Article ID: | iaor20083807 |
Country: | United States |
Volume: | 8 |
Issue: | 4 |
Start Page Number: | 330 |
End Page Number: | 350 |
Publication Date: | Sep 2006 |
Journal: | Manufacturing & Service Operations Management |
Authors: | Corbett Charles J. |
Keywords: | quality & reliability |
The ISO 9000 series of quality management systems standards is widely diffused, with more than 560,000 sites certified in 152 countries as of December 2003. Anecdotal evidence suggests that global supply chains contributed to this diffusion, in the following sense. Firms in Europe were the first to seek ISO 9000 certification in large numbers. They then required their suppliers, including those abroad, to do likewise. Once the standard had thus entered other countries, it spread beyond those firms immediately exporting to Europe to be adopted by many other firms in those same countries.
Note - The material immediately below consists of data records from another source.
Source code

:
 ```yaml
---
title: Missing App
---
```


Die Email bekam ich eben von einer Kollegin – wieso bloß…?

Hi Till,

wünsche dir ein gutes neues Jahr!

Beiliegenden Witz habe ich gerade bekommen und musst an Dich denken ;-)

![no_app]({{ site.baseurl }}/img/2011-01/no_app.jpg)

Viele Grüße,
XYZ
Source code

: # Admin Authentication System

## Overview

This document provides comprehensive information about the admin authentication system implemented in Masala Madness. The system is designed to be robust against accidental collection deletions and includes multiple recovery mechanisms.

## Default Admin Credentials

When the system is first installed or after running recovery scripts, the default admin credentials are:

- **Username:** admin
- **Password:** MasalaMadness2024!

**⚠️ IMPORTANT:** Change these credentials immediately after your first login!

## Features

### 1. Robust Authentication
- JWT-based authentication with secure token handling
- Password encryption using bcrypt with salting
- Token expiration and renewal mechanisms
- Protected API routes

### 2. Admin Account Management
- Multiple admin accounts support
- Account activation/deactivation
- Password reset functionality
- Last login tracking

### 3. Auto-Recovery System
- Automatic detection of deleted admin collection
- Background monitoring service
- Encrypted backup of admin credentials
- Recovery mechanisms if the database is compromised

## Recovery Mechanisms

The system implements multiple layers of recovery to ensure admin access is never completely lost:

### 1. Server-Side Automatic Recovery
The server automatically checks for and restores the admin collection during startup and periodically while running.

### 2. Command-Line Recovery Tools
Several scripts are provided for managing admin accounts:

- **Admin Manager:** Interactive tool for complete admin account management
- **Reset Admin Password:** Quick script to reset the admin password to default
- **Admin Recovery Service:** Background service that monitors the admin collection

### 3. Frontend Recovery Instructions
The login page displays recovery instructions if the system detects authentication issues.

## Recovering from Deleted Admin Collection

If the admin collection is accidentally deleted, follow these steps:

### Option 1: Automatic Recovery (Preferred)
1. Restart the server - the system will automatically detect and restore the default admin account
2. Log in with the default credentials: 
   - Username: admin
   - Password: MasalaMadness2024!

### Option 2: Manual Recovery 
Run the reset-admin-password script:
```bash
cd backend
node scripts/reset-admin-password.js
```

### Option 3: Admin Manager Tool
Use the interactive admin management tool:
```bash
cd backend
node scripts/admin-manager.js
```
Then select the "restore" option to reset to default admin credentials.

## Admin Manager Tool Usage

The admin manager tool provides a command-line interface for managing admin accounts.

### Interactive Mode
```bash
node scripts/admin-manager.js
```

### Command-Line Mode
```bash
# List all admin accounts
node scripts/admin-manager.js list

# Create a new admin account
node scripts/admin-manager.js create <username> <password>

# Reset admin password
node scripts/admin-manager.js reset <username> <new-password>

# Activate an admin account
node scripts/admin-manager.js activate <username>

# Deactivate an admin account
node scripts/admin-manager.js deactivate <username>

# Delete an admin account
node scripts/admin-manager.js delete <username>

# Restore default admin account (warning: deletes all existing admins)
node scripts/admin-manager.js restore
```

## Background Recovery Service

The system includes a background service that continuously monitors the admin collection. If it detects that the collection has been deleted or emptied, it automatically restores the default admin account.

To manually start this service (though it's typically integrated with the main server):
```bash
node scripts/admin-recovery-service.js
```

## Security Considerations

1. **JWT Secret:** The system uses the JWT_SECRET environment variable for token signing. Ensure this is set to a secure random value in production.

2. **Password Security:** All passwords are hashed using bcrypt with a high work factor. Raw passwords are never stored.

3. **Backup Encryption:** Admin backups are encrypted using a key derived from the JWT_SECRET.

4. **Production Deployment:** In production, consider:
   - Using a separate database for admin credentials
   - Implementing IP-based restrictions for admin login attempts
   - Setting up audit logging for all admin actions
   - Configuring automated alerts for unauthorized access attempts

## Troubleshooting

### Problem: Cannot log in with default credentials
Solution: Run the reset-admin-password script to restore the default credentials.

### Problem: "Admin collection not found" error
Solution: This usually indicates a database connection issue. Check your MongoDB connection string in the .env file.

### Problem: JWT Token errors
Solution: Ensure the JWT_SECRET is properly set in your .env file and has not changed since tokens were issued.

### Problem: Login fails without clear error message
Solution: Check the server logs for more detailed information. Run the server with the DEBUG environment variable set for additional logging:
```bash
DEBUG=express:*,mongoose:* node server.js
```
This paper empirically examines the validity of this view of the role of supply chains in global diffusion of ISO 9000. To do so, we decompose the statement ‘supply chains contributed to the global diffusion of ISO 9000’ into a series of four requirements that must be met for the original statement to be supported. We then use firm-level data from a global survey of more than 5,000 firms in nine countries to test the hypotheses that correspond to these requirements. Our findings are consistent with the view that part of the global diffusion of ISO 9000 did move upstream in global supply chains. In short, this means that firms that export goods or services to a particular country may simultaneously be importing that country's management practices. We conclude by suggesting how these findings might form the basis for future research on the environmental management systems standard ISO 14000.